Not all of the stage shows were fantastic, but most were great. The majority weaved comedy into their acts even where it would be unexpected, such as Barely Balanced, an acrobatics show that utilized swords, or The Squire of the Wire who, amongst other things, juggles and walks a tightwire. With a myriad of other types of events, such as Bodice Talk with Mistress Beatrice and dancing around the maypole, it's impossible to be bored.

Food. Nosh is always a notorious drawing point of faires, but the Maryland Rennaisance Festival has much more than your standard turkey leg. They of course had the obligatory meat on a stick but managed to put almost every other type of food on sticks as well- even macaroni and cheese. (Macaroni and cheese is breaded, fried, impaled on a stick, and happily devoured.) Soup in a bread bowl will become a more tempting option during the final and colder weeks of the festival. Meatball wraps were surprisingly flaky, well-seasoned, and delicious. Medium-sized cups of Pepsi products were somewhat modestly priced at only two dollars. Since the festival is in Maryland, crab options abounded. Hot apple dumplings with ice cream were a refreshing afternoon snack while taking in a show.

Shopping. Artisans carried everything renaissance-related you think you need and plenty you hadn't realized you do. Long story short, I started the day off in a cheap purple renaissance gown that I bought to double as my Halloween costume because the authentic outfits can be quite expensive; I ended the day in a completely new four-piece outfit. Capes and capelets, hats and hairpieces, and jewelry and gems are plentiful here. Honey? Pottery? Glass? Of course.

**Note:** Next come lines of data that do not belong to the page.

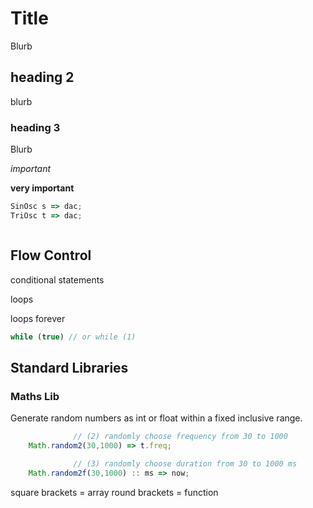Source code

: # Title

Blurb

## heading 2

blurb

### heading 3

Blurb 

*important*

**very important**

```javascript
SinOsc s => dac;
TriOsc t => dac;

```

```javascript

```
## Flow Control

conditional statements

loops

loops forever
``` javascript
while (true) // or while (1)
```


## Standard Libraries

### Maths Lib

Generate random numbers as int or float within a fixed inclusive range.

```javascript
              // (2) randomly choose frequency from 30 to 1000
    Math.random2(30,1000) => t.freq;

              // (3) randomly choose duration from 30 to 1000 ms
    Math.random2f(30,1000) :: ms => now;
```


square brackets = array
round brackets = function
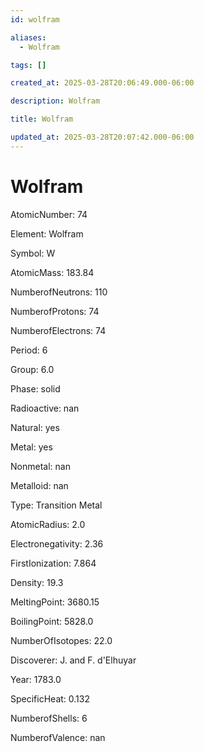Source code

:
 ```yaml
---
id: wolfram

aliases:
  - Wolfram

tags: []

created_at: 2025-03-28T20:06:49.000-06:00

description: Wolfram

title: Wolfram

updated_at: 2025-03-28T20:07:42.000-06:00
---
```


# Wolfram

AtomicNumber: 74

Element: Wolfram

Symbol: W

AtomicMass: 183.84

NumberofNeutrons: 110

NumberofProtons: 74

NumberofElectrons: 74

Period: 6

Group: 6.0

Phase: solid

Radioactive: nan

Natural: yes

Metal: yes

Nonmetal: nan

Metalloid: nan

Type: Transition Metal

AtomicRadius: 2.0

Electronegativity: 2.36

FirstIonization: 7.864

Density: 19.3

MeltingPoint: 3680.15

BoilingPoint: 5828.0

NumberOfIsotopes: 22.0

Discoverer: J. and F. d'Elhuyar

Year: 1783.0

SpecificHeat: 0.132

NumberofShells: 6

NumberofValence: nan
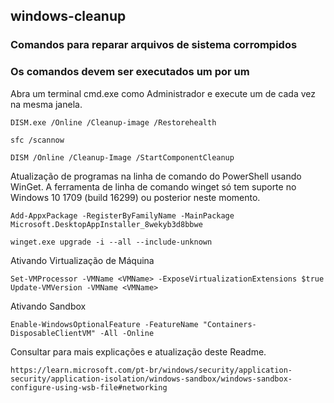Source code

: ## windows-cleanup

### Comandos para reparar arquivos de sistema corrompidos

### Os comandos devem ser executados um por um

Abra um terminal cmd.exe como Administrador e execute um de cada vez na mesma janela.
```plain text
DISM.exe /Online /Cleanup-image /Restorehealth

sfc /scannow

DISM /Online /Cleanup-Image /StartComponentCleanup
```


Atualização de programas na linha de comando do PowerShell usando WinGet.
A ferramenta de linha de comando winget só tem suporte no Windows 10 1709 (build 16299) ou posterior neste momento.


```plain text
Add-AppxPackage -RegisterByFamilyName -MainPackage Microsoft.DesktopAppInstaller_8wekyb3d8bbwe
```

```plain text
winget.exe upgrade -i --all --include-unknown
```
Ativando Virtualização de Máquina
```plain text
Set-VMProcessor -VMName <VMName> -ExposeVirtualizationExtensions $true
Update-VMVersion -VMName <VMName>
```
Ativando Sandbox
```plain text
Enable-WindowsOptionalFeature -FeatureName "Containers-DisposableClientVM" -All -Online
```
Consultar para mais explicações e atualização deste Readme.
```plain text
https://learn.microsoft.com/pt-br/windows/security/application-security/application-isolation/windows-sandbox/windows-sandbox-configure-using-wsb-file#networking
```
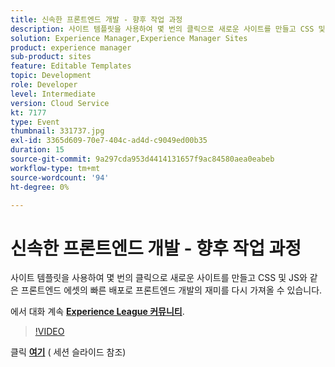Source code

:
 ```yaml
---
title: 신속한 프론트엔드 개발 - 향후 작업 과정
description: 사이트 템플릿을 사용하여 몇 번의 클릭으로 새로운 사이트를 만들고 CSS 및 JS와 같은 프론트엔드 에셋의 빠른 배포로 프론트엔드 개발의 재미를 다시 가져올 수 있습니다. 이 세션은 Adobe Developers Live 컨텐츠 이벤트의 일부로 전달되었습니다.
solution: Experience Manager,Experience Manager Sites
product: experience manager
sub-product: sites
feature: Editable Templates
topic: Development
role: Developer
level: Intermediate
version: Cloud Service
kt: 7177
type: Event
thumbnail: 331737.jpg
exl-id: 3365d609-70e7-404c-ad4d-c9049ed00b35
duration: 15
source-git-commit: 9a297cda953d4414131657f9ac84580aea0eabeb
workflow-type: tm+mt
source-wordcount: '94'
ht-degree: 0%

---
```


# 신속한 프론트엔드 개발 - 향후 작업 과정

사이트 템플릿을 사용하여 몇 번의 클릭으로 새로운 사이트를 만들고 CSS 및 JS와 같은 프론트엔드 에셋의 빠른 배포로 프론트엔드 개발의 재미를 다시 가져올 수 있습니다.

에서 대화 계속 **[Experience League 커뮤니티](https://adobe.ly/36Yd3v6)**.

>[!VIDEO](https://video.tv.adobe.com/v/331737/?quality=12&learn=on&hidetitle=true)

클릭 **[여기](/help/adobe-developers-live/assets/rapid-frontend-devlopment.pdf)** ( 세션 슬라이드 참조)
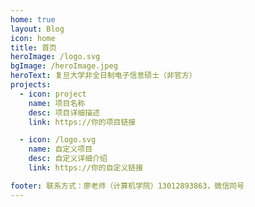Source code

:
 ```yaml
---
home: true
layout: Blog
icon: home
title: 首页
heroImage: /logo.svg
bgImage: /heroImage.jpeg
heroText: 复旦大学非全日制电子信息硕士（非官方）
projects:
  - icon: project
    name: 项目名称
    desc: 项目详细描述
    link: https://你的项目链接

  - icon: /logo.svg
    name: 自定义项目
    desc: 自定义详细介绍
    link: https://你的自定义链接

footer: 联系方式：廖老师（计算机学院）13012893863，微信同号
---
```

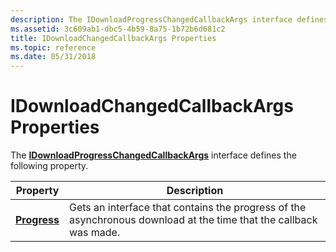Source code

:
 ```yaml
---
description: The IDownloadProgressChangedCallbackArgs interface defines the following property.
ms.assetid: 3c609ab1-dbc5-4b59-8a75-1b72b6d681c2
title: IDownloadChangedCallbackArgs Properties
ms.topic: reference
ms.date: 05/31/2018
---
```


# IDownloadChangedCallbackArgs Properties

The [**IDownloadProgressChangedCallbackArgs**](/windows/desktop/api/Wuapi/nn-wuapi-idownloadprogresschangedcallbackargs) interface defines the following property.



| Property                                                          | Description                                                                                                       |
|-------------------------------------------------------------------|-------------------------------------------------------------------------------------------------------------------|
| [**Progress**](/windows/desktop/api/Wuapi/nf-wuapi-idownloadprogresschangedcallbackargs-get_progress) | Gets an interface that contains the progress of the asynchronous download at the time that the callback was made. |



 

 

 



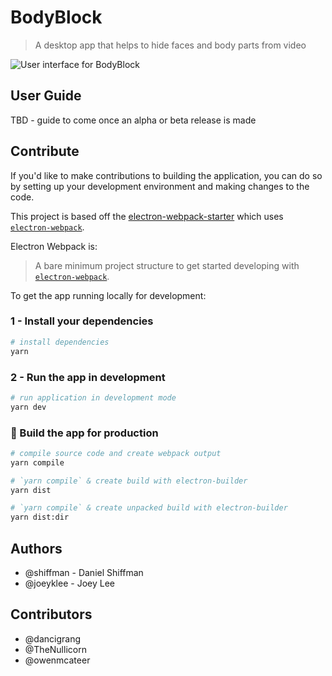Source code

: # BodyBlock
> A desktop app that helps to hide faces and body parts from video

![User interface for BodyBlock](assets/ui.png)

## User Guide

TBD - guide to come once an alpha or beta release is made


## Contribute

If you'd like to make contributions to building the application, you can do so by setting up your development environment and making changes to the code. 

This project is based off the [electron-webpack-starter](https://github.com/electron-userland/electron-webpack) which uses [`electron-webpack`](https://github.com/electron-userland/electron-webpack).

Electron Webpack is:
> A bare minimum project structure to get started developing with [`electron-webpack`](https://github.com/electron-userland/electron-webpack).

To get the app running locally for development:

### 1 - Install your dependencies

```bash
# install dependencies
yarn
```

### 2 - Run the app in development

```sh
# run application in development mode
yarn dev
```

### 🚀 Build the app for production

```sh
# compile source code and create webpack output
yarn compile

# `yarn compile` & create build with electron-builder
yarn dist

# `yarn compile` & create unpacked build with electron-builder
yarn dist:dir
```

## Authors
* @shiffman - Daniel Shiffman
* @joeyklee - Joey Lee

## Contributors
* @dancigrang
* @TheNullicorn
* @owenmcateer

Short story long, I was only allowing myself to purchase a hat to go with my purple dress. I walked into Queen of Hearts. Twice. The first time was to look at a Robin Hood-style hat and I left lusting after an overdress. The second time, I debated over the hat again and the owner insisted that I couldn't leave until I saw what I looked like in the dress. I was pretty skeptical...until I stood in the mirror. The reaction on my guy's face was preee-tty awesome to boot. I decided to look around at dresses in some other shops and found my way to Unicorn Clothing. They didn't have overdresses but they had a huge array of corsets, chemises, overskirts, and underskirts in different colors and fabrics, even lace. My beau asked me to try something on for funsies and the most helpful salesgirl I've ever encountered helped me pick out a black lace chemise, black cotton underskirt, and black and red lace overskirt to match a red velvet corset I selected. There was no mirror in the dressing room so I stepped out uncertainly after she laced me up. My guy gasped and three other customers in the dressing area ran over to me and fawned over me like I was a renaissance prom queen. Two told us that if we didn't leave with the outfit, they would threaten our lives...and one had the archery equipment to back up her claim. One twirl in front of the mirror and I didn't need the threats. I had to have it...and had to wear it out. So thank you so much, Unicorn Clothing! Check them out when you go. They even give a military discount.

The Maryland Renaissance Festival runs from August 24th until October 20th in Annapolis, Maryland. Tickets are $17 for the first part of the season and $22 for the latter part of the season; they can be purchased online or in person. Children under 7 are free and discounted tickets are available for children ages 7- 15. Huzzah!